Why do many people say I/O completion port is fast and nice model?
What is the I/O completion port's advantages and disadvantages?
I want to know some points which make faster IOCP than other model.
If you can explain it comparing other models(select, epoll, traditional multi thread/process), it would be better.
I/O completion ports are awesome. There's no better word to describe them. If anything in Windows was done right, it's completion ports.
You can create some number of threads (does not really matter how many) and make them all block on one completion port until an event (either one you post manually, or an event from a timer or asynchronous I/O, or whatever) arrives. Then the completion port will wake one thread to handle the event, up to the limit that you specified. If you didn't specify anything, it will assume "up to number of CPU cores", which is really nice.

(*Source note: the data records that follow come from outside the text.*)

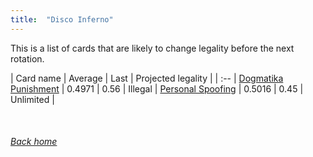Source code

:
 ```yaml
---
title:  "Disco Inferno"
---
```


This is a list of cards that are likely to change legality before the next rotation.

| Card name | Average | Last | Projected legality |
| :-- |
[Dogmatika Punishment](https://db.ygoprodeck.com/card/?search=Dogmatika%20Punishment) | 0.4971 | 0.56 | Illegal |
[Personal Spoofing](https://db.ygoprodeck.com/card/?search=Personal%20Spoofing) | 0.5016 | 0.45 | Unlimited |

<br>

###### [Back home](index)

If there are already more threads active than the maximum limit, it will wait until one of them is done and then hand the event to the thread as soon as it goes to wait state. Also, it will always wake threads in a LIFO order, so chances are that caches are still warm.
In other words, completion ports are a no-fuss "poll for events" as well as "fill CPU as much as you can" solution.
You can throw file reads and writes at a completion port, sockets, or anything else that's waitable. And, you can post your own events if you want. Each custom event has at least one integer and one pointer worth of data (if you use the default structure), but you are not really limited to that as the system will happily accept any other structure too.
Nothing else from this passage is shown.